Si vota perché l’Italia non finisca sotto «padrone» e per difendere «la qualità della nostra democrazia». Dopo le bordate di Berlusconi-”Napoleone” contro giudici e Parlamento, Dario Franceschini alza il livello dell’allarme. L’obiettivo è parlare agli incerti, farli riflettere, chiamarli a raccolta. Il 7 giugno è vicino, un elettore su quattro non ha deciso il proprio voto e il rischio astensioni non si riduce. Non è l’appello al «voto utile» del 2008 quello che lancia Franceschini in questi giorni, ma il concetto è che solo un grande partito come il Pd può arginare un premier che vuole stravincere. E che ieri ha fatto la solita retromarcia: «Mai detto che il parlamento è inutile».

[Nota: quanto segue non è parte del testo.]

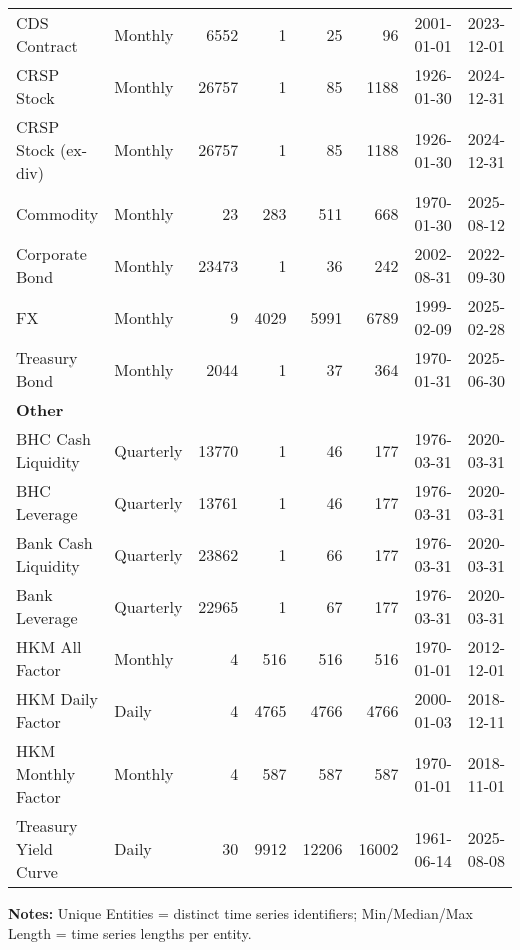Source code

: \begin{table}[htbp]
\begin{tabular}{@{}llrrrrll@{}}
CDS Contract & Monthly & 6552 & 1 & 25 & 96 & 2001-01-01 & 2023-12-01 \\
CRSP Stock & Monthly & 26757 & 1 & 85 & 1188 & 1926-01-30 & 2024-12-31 \\
CRSP Stock (ex-div) & Monthly & 26757 & 1 & 85 & 1188 & 1926-01-30 & 2024-12-31 \\
Commodity & Monthly & 23 & 283 & 511 & 668 & 1970-01-30 & 2025-08-12 \\
Corporate Bond & Monthly & 23473 & 1 & 36 & 242 & 2002-08-31 & 2022-09-30 \\
FX & Monthly & 9 & 4029 & 5991 & 6789 & 1999-02-09 & 2025-02-28 \\
Treasury Bond & Monthly & 2044 & 1 & 37 & 364 & 1970-01-31 & 2025-06-30 \\
\midrule
\multicolumn{8}{l}{\textbf{Other}} \\
BHC Cash Liquidity & Quarterly & 13770 & 1 & 46 & 177 & 1976-03-31 & 2020-03-31 \\
BHC Leverage & Quarterly & 13761 & 1 & 46 & 177 & 1976-03-31 & 2020-03-31 \\
Bank Cash Liquidity & Quarterly & 23862 & 1 & 66 & 177 & 1976-03-31 & 2020-03-31 \\
Bank Leverage & Quarterly & 22965 & 1 & 67 & 177 & 1976-03-31 & 2020-03-31 \\
HKM All Factor & Monthly & 4 & 516 & 516 & 516 & 1970-01-01 & 2012-12-01 \\
HKM Daily Factor & Daily & 4 & 4765 & 4766 & 4766 & 2000-01-03 & 2018-12-11 \\
HKM Monthly Factor & Monthly & 4 & 587 & 587 & 587 & 1970-01-01 & 2018-11-01 \\
Treasury Yield Curve & Daily & 30 & 9912 & 12206 & 16002 & 1961-06-14 & 2025-08-08 \\
\bottomrule
\end{tabular}
\vspace{0.1cm}
\begin{minipage}{\textwidth}
\scriptsize
\textbf{Notes:} Unique Entities = distinct time series identifiers; Min/Median/Max Length = time series lengths per entity.
\end{minipage}
\end{table}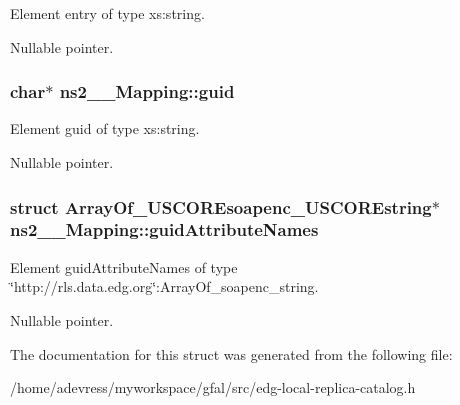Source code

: Element entry of type xs:string. 

Nullable pointer. 
\subsubsection{\setlength{\rightskip}{0pt plus 5cm}char$\ast$ \bf{ns2\_\-\_\-Mapping::guid}}\label{structns2____Mapping_b23babab55f61e9f3dd9154a1ce88e49}


Element guid of type xs:string. 

Nullable pointer. 
\subsubsection{\setlength{\rightskip}{0pt plus 5cm}struct \bf{Array\-Of\_\-USCOREsoapenc\_\-USCOREstring}$\ast$ \bf{ns2\_\-\_\-Mapping::guid\-Attribute\-Names}}\label{structns2____Mapping_c53c70829394dd85f68cff7c4f111b42}


Element guid\-Attribute\-Names of type \char`\"{}http://rls.data.edg.org\char`\"{}:Array\-Of\_\-soapenc\_\-string. 

Nullable pointer. 

The documentation for this struct was generated from the following file:\begin{CompactItemize}
\item 
/home/adevress/myworkspace/gfal/src/edg-local-replica-catalog.h\end{CompactItemize}
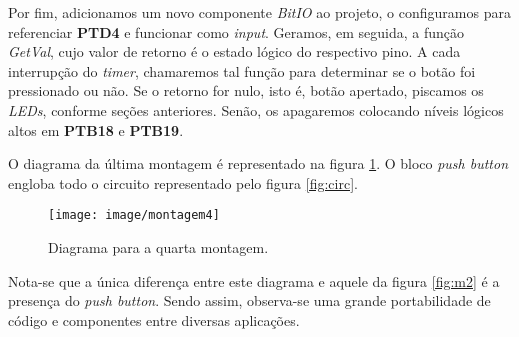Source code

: Por fim, adicionamos um novo componente \textit{BitIO} ao projeto, o
configuramos para referenciar \textbf{PTD4} e funcionar como \textit{input}.
Geramos, em seguida, a função \textit{GetVal}, cujo valor de retorno é o estado
lógico do respectivo pino. A cada interrupção do \textit{timer}, chamaremos tal
função para determinar se o botão foi pressionado ou não. Se o retorno for nulo,
isto é, botão apertado, piscamos os \textit{LEDs}, conforme seções anteriores.
Senão, os apagaremos colocando níveis lógicos altos em \textbf{PTB18} e
\textbf{PTB19}.

\vspace{12pt}

O diagrama da última montagem é representado na figura \ref{fig:m4}. O bloco
\textit{push button} engloba todo o circuito representado pelo figura
\ref{fig:circ}.

\FloatBarrier

\begin{figure}[h]
    \centering
    \texttt{[image: image/montagem4]}
    
    \caption{Diagrama para a quarta montagem.}
    \label{fig:m4}
\end{figure} 

\FloatBarrier

Nota-se que a única diferença entre este diagrama e aquele da figura
\ref{fig:m2} é a presença do \textit{push button}. Sendo assim, observa-se uma
grande portabilidade de código e componentes entre diversas aplicações. 
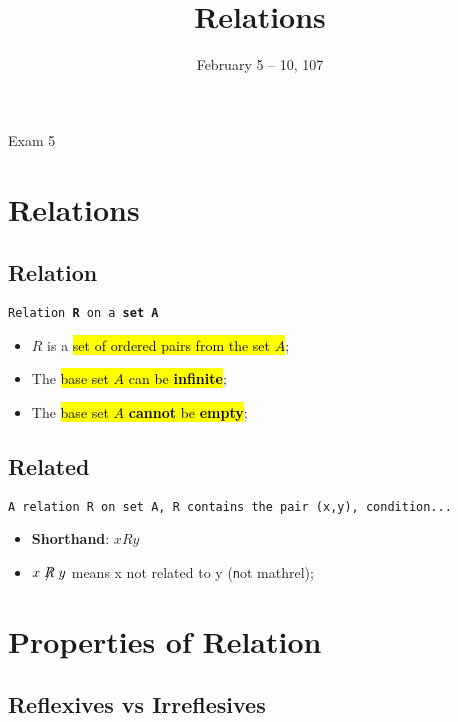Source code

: \documentclass{note}
\date{February 5 -- 10, 107}
\title{Relations}
\begin{document}
    \begin{note}{Exam 5}

        \section{Relations}

        \subsection{Relation}

        \begin{center}
            \texttt{Relation \textbf{R} on a \textbf{set A}}
        \end{center}
        \begin{itemize}
            \item $ R $ is a \hl{set of ordered pairs from the set $ A $};
        \end{itemize}
        \begin{itemize}
            \item The \hl{base set $ A $ can be \textbf{infinite}};
            \item The \hl{base set $ A $ \textbf{cannot} be \textbf{empty}};
        \end{itemize}

        \subsection{Related}

        \begin{center}
            \texttt{A relation R on set A, R contains the pair (x,y), condition...}
        \end{center}
        \begin{itemize}
            \item \textbf{Shorthand}: $ x R y $
            \item $ x \not \mathrel{R} y $ means x not related to y ({\texttt not mathrel});
        \end{itemize}

        \section{Properties of Relation}

        \subsection{Reflexives vs Irreflesives}


\end{note}
\end{document}
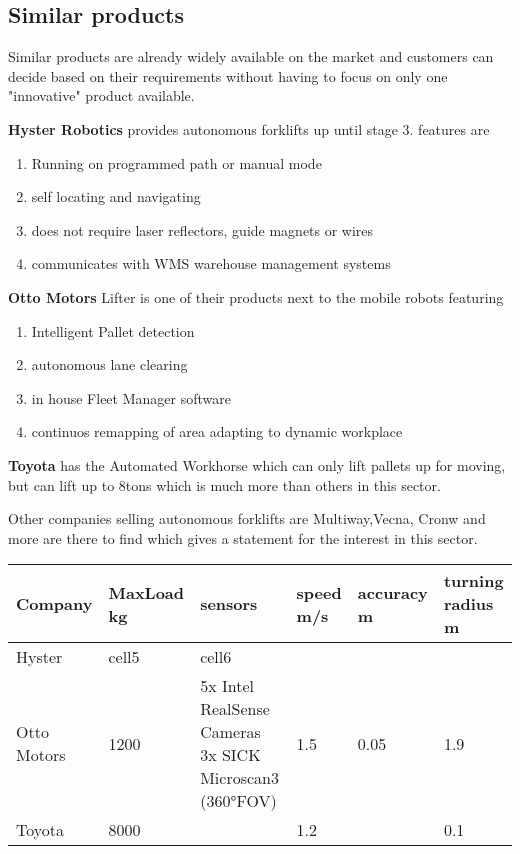 \documentclass[../report.tex]{subfiles}
\begin{document}
\subsection{Similar products}
Similar products are already widely available on the market and customers can decide based on their requirements
without having to focus on only one "innovative" product available.

\textbf{Hyster Robotics} provides autonomous forklifts up until stage 3.
features are 
\begin{enumerate}
    \item Running on programmed path or manual mode
    \item self locating and navigating
    \item does not require laser reflectors, guide magnets or wires
    \item communicates with WMS warehouse management systems 
\end{enumerate}

\textbf{Otto Motors} Lifter is one of their products next to the mobile robots featuring
\begin{enumerate}
    \item Intelligent Pallet detection
    \item autonomous lane clearing
    \item in house Fleet Manager software
    \item continuos remapping of area adapting to dynamic workplace
\end{enumerate}

\textbf{Toyota} has the Automated Workhorse which can only lift pallets up for moving, but 
can lift up to 8tons which is much more than others in this sector.

Other companies selling autonomous forklifts are Multiway,Vecna, Cronw and more are there to find 
which gives a statement for the interest in this sector. 

\begin{tabular}{ || p{2cm} || p{2cm} | p{3cm} | p{2cm} | p{2cm} | p{2cm} | } 
    \hline
    Company& MaxLoad kg & sensors & speed m/s & accuracy m & turning radius m \\ 
    \hline
    \hline
    Hyster & cell5 & cell6 & & & \\ 
    \hline
    Otto Motors & 1200 & 5x Intel RealSense Cameras 3x SICK Microscan3 (360°FOV)& 1.5 & 0.05 & 1.9\\ 
    \hline
    Toyota & 8000 & & 1.2 & &0.1\\
    \hline
  \end{tabular}
\end{document}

«Alle politiche il differenziale Pd-Pdl era di 4 punti – ricorda – Se si triplicasse, non si fa fatica ad immaginare cosa farebbe Berlusconi…». Non è il momento «di consegnare il Paese al premier, quindi, per un po’ di delusione motivata». L’invito è a «non scendere dall’autobus» del Pd “per salire”, magari su quello di Di Pietro. Perché «un voto spostato da noi è a somma zero rispetto al problema dei rapporti con il Pdl». Quanto a Sinistra e Libertà, tuttavia, Franceschini spera «che i nostri percorsi si rincontrino presto».
attacchi

Gli attacchi al Parlamento – spiegano dal quartier generale democratico – rendono esplicito l’obiettivo di Berlusconi: fare il pieno di voti per modificare a proprio vantaggio l’assetto istituzionale. E il rischio di mancare l’obiettivo rende chiaro lo stesso “polverone” sulla sentenza Mills. Il Pd «non ha l’obiettivo di sconfiggere Berlusconi per via giudiziaria – spiega Franceschini – e non ha senso chiedere le dimissioni in Parlamento dove una mozione di sfiducia si trasformerebbe in un voto di fiducia».
Per il leader la partita non è già chiusa a netto vantaggio del Pdl. Ci saranno «sorprese» al Nord dove «il Pd ha più voti della Lega». E per parlare agli indecisi il segretario Pd gira l’Italia. Autobus e treni, poco aereo. Ieri mattina via metro dalla stazione Tiburtina a Ponte Mammolo, periferia Est della Capitale. Polo bianca, giacca abbandonata nell’armadio. «La politica deve ascoltare e non può girare la testa dall’altra parte – sottolinea – vorrei che tra la gente ci fosse anche il premier per capire che la crisi non è un problema psicologico. E da’ giustamente fastidio che mentre per le riforme utili a tutti servono anni, quelle che interessano a Berlusconi si fanno in pochi giorni.

Leader del Pd, ma per quanto tempo? “Il mio lavoro finisce in ottobre”, taglia corto da Repubblica tv. Poi, però, aggiunge che “se avessi aiutato a dimostrare che il progetto del Pd è ancora in campo e forte, se a giugno avessi dato una mano affinché il Paese non si svegli sotto un padrone assoluto, sentirei di aver fatto quello che dovevo fare». “E se il partito le chiedesse di restare?”, chiedono. “Non succederà. Ci sarà un congresso vero, ci saranno altre candidature”. La partita, in realtà, è aperta e Franceschini, nel Pd, non è affatto considerato da tutti un segretario a termine. La stessa “riabilitazione” del Pci e di Berlinguer, d’altra parte, parla ad un mondo di sinistra ben presente tre i democratici. Ieri, alla fine dell’intervista tv, Franceschini, ex della Dc e dei popolari, è incorso in un lapsus. “Il mio compito è quello di aiutare la democrazia cristiana…cioè italiana…”. Un attimo d’imbarazzo, poi la battuta: «Giovedì ho passato la giornata a parlare del Pci, permettetemi di riequilibrare…».
«Non è il momento di consegnare il paese a Berlusconi». Dario Franceschini gira l’Italia e dice: la partita elettorale non è chiusa «ci saranno sorprese». Intando Berlusconi fa retromarcia: mai detto Camere inutili.